IBM AI storage supports Nvidia’s A100 GPU powerhouse

IBM’s Storage for Data and AI portfolio now supports the recently announced Nvidia DGX A100, which is designed for analytics and AI workloads.

David Wolford, IBM worldwide cloud storage portfolio marketing manager, wrote last week in a company blog: “IBM brings together the infrastructure of both file and object storage with Nvidia DGX A100 to create an end-to-end solution. It is integrated with the ability to catalog and discover (in real time) all the data for the Nvidia AI solution from both IBM Cloud Object Storage and IBM Spectrum Scale storage.”

Big Blue positions IBM Storage for Data and AI as components for a three-stage AI project pipeline; Ingest, Transform, and Analyse/Train.

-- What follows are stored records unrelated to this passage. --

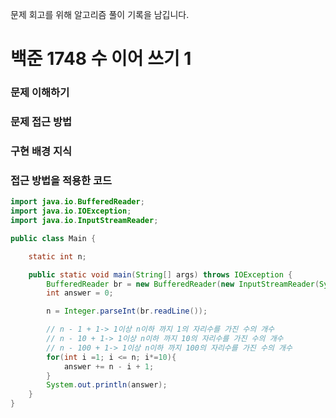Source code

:문제 회고를 위해 알고리즘 풀이 기록을 남깁니다.

# 백준 1748 수 이어 쓰기 1


### 문제 이해하기


### 문제 접근 방법


### 구현 배경 지식


### 접근 방법을 적용한 코드
```java
import java.io.BufferedReader;
import java.io.IOException;
import java.io.InputStreamReader;

public class Main {

    static int n;

    public static void main(String[] args) throws IOException {
        BufferedReader br = new BufferedReader(new InputStreamReader(System.in));
        int answer = 0;

        n = Integer.parseInt(br.readLine());

        // n - 1 + 1-> 1이상 n이하 까지 1의 자리수를 가진 수의 개수
        // n - 10 + 1-> 1이상 n이하 까지 10의 자리수를 가진 수의 개수
        // n - 100 + 1-> 1이상 n이하 까지 100의 자리수를 가진 수의 개수
        for(int i =1; i <= n; i*=10){
            answer += n - i + 1;
        }
        System.out.println(answer);
    }
}
```

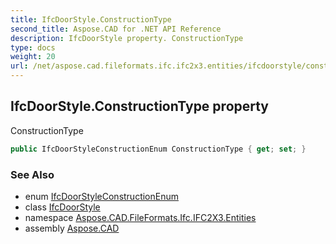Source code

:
 ```yaml
---
title: IfcDoorStyle.ConstructionType
second_title: Aspose.CAD for .NET API Reference
description: IfcDoorStyle property. ConstructionType
type: docs
weight: 20
url: /net/aspose.cad.fileformats.ifc.ifc2x3.entities/ifcdoorstyle/constructiontype/
---
```

## IfcDoorStyle.ConstructionType property

ConstructionType

```csharp
public IfcDoorStyleConstructionEnum ConstructionType { get; set; }
```

### See Also

* enum [IfcDoorStyleConstructionEnum](../../../aspose.cad.fileformats.ifc.ifc2x3.types/ifcdoorstyleconstructionenum/)
* class [IfcDoorStyle](../)
* namespace [Aspose.CAD.FileFormats.Ifc.IFC2X3.Entities](../../ifcdoorstyle/)
* assembly [Aspose.CAD](../../../)


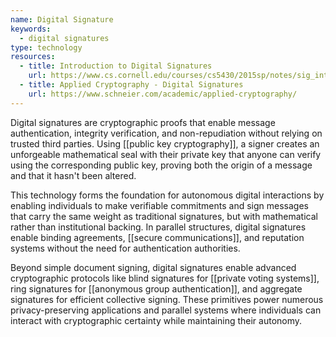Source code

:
 ```yaml
---
name: Digital Signature
keywords:
  - digital signatures
type: technology
resources:
  - title: Introduction to Digital Signatures
    url: https://www.cs.cornell.edu/courses/cs5430/2015sp/notes/sig_intro.php
  - title: Applied Cryptography - Digital Signatures
    url: https://www.schneier.com/academic/applied-cryptography/
---
```


Digital signatures are cryptographic proofs that enable message authentication, integrity verification, and non-repudiation without relying on trusted third parties. Using [[public key cryptography]], a signer creates an unforgeable mathematical seal with their private key that anyone can verify using the corresponding public key, proving both the origin of a message and that it hasn't been altered.

This technology forms the foundation for autonomous digital interactions by enabling individuals to make verifiable commitments and sign messages that carry the same weight as traditional signatures, but with mathematical rather than institutional backing. In parallel structures, digital signatures enable binding agreements, [[secure communications]], and reputation systems without the need for authentication authorities.

Beyond simple document signing, digital signatures enable advanced cryptographic protocols like blind signatures for [[private voting systems]], ring signatures for [[anonymous group authentication]], and aggregate signatures for efficient collective signing. These primitives power numerous privacy-preserving applications and parallel systems where individuals can interact with cryptographic certainty while maintaining their autonomy.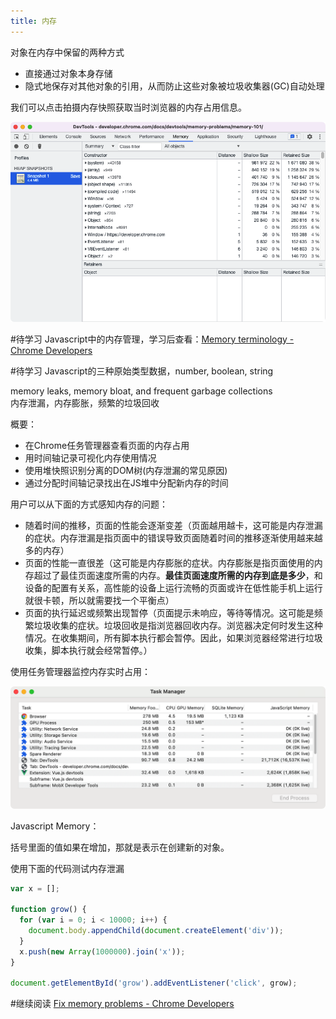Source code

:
 ```yaml
---
title: 内存
---
```


对象在内存中保留的两种方式

- 直接通过对象本身存储
- 隐式地保存对其他对象的引用，从而防止这些对象被垃圾收集器(GC)自动处理

我们可以点击拍摄内存快照获取当时浏览器的内存占用信息。

![ujmed](../images/ujmed.png)

#待学习 Javascript中的内存管理，学习后查看：[Memory terminology - Chrome Developers](https://developer.chrome.com/docs/devtools/memory-problems/memory-101/)

#待学习 Javascript的三种原始类型数据，number, boolean, string

memory leaks, memory bloat, and frequent garbage collections  
内存泄漏，内存膨胀，频繁的垃圾回收

概要：

- 在Chrome任务管理器查看页面的内存占用
- 用时间轴记录可视化内存使用情况
- 使用堆快照识别分离的DOM树(内存泄漏的常见原因)
- 通过分配时间轴记录找出在JS堆中分配新内存的时间

用户可以从下面的方式感知内存的问题：

- 随着时间的推移，页面的性能会逐渐变差（页面越用越卡，这可能是内存泄漏的症状。内存泄漏是指页面中的错误导致页面随着时间的推移逐渐使用越来越多的内存）
- 页面的性能一直很差（这可能是内存膨胀的症状。内存膨胀是指页面使用的内存超过了最佳页面速度所需的内存。**最佳页面速度所需的内存到底是多少**，和设备的配置有关系，高性能的设备上运行流畅的页面或许在低性能手机上运行就很卡顿，所以就需要找一个平衡点）
- 页面的执行延迟或频繁出现暂停（页面提示未响应，等待等情况。这可能是频繁垃圾收集的症状。垃圾回收是指浏览器回收内存。浏览器决定何时发生这种情况。在收集期间，所有脚本执行都会暂停。因此，如果浏览器经常进行垃圾收集，脚本执行就会经常暂停。）

使用任务管理器监控内存实时占用：

![4t2h1](../images/4t2h1.png)

Javascript Memory：

括号里面的值如果在增加，那就是表示在创建新的对象。

使用下面的代码测试内存泄漏

```js
var x = [];

function grow() {
  for (var i = 0; i < 10000; i++) {
    document.body.appendChild(document.createElement('div'));
  }
  x.push(new Array(1000000).join('x'));
}

document.getElementById('grow').addEventListener('click', grow);
```

#继续阅读 [Fix memory problems - Chrome Developers](https://developer.chrome.com/docs/devtools/memory-problems/#visualize_memory_leaks_with_timeline_recordings)

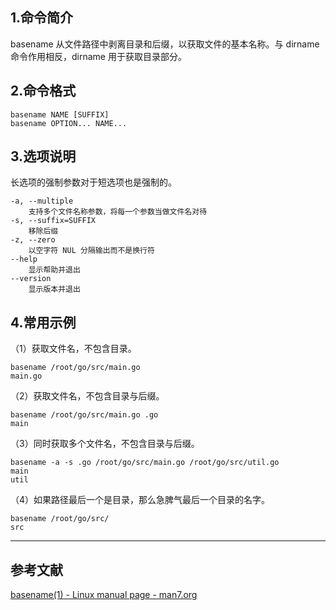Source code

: ## 1.命令简介
basename 从文件路径中剥离目录和后缀，以获取文件的基本名称。与 dirname 命令作用相反，dirname 用于获取目录部分。

## 2.命令格式
```shell
basename NAME [SUFFIX]
basename OPTION... NAME...
```

## 3.选项说明
长选项的强制参数对于短选项也是强制的。
```
-a, --multiple
	支持多个文件名称参数，将每一个参数当做文件名对待
-s, --suffix=SUFFIX
	移除后缀
-z, --zero
	以空字符 NUL 分隔输出而不是换行符
--help
	显示帮助并退出
--version
	显示版本并退出
```

## 4.常用示例
（1）获取文件名，不包含目录。
```shell
basename /root/go/src/main.go
main.go
```

（2）获取文件名，不包含目录与后缀。
```shell
basename /root/go/src/main.go .go
main
```

（3）同时获取多个文件名，不包含目录与后缀。
```shell
basename -a -s .go /root/go/src/main.go /root/go/src/util.go
main
util
```

（4）如果路径最后一个是目录，那么急脾气最后一个目录的名字。
```shell
basename /root/go/src/
src
```

---
## 参考文献
[basename(1) - Linux manual page - man7.org](http://man7.org/linux/man-pages/man1/basename.1.html)

<Vssue title="basename" />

There are five products:

  • Cloud Object Storage (COS) data lake storage
  • Spectrum Discover file cataloguing and indexing software
  • Spectrum Scale scale-out parallel access file storage software,
  • ESS 3000 – an all-flash NVMe drive array, with containerised Spectrum Scale software installed on its Linux OS and with 24 SSD bays in a 2U cabinet
  • Spectrum LSF (load sharing facility) – a workload management and policy-driven job scheduling system for high-performance computing
IBM’s view of its storage and the AI Project pipeline

IBM is updating a Solutions Blueprint for Nvidia to include support for the DGX-A100. The new server uses Tesla A100 GPUs, which Nvidia claims is 20-times faster at AI work than the Tesla V100s used in the prior DGX-2.

Nvidia DGX-A100.

The IBM blueprint recommends COS to store ingested data, and function as a data lake. Spectrum Discover indexes this data and add metadata tags to its files. LSF manages AI project workflows and it is triggered by Spectrum Discover to move selected data from COS to the ES3000 with its Spectrum Scale software. There, it feeds the GPUs in the A100 when AI models are being developed and trained.

Other storage vendors, such as Dell, Igneous, NetApp, Pure Storage and VAST Data will also support the DGX A100. Some may try to cover the AI pipeline with a single storage array.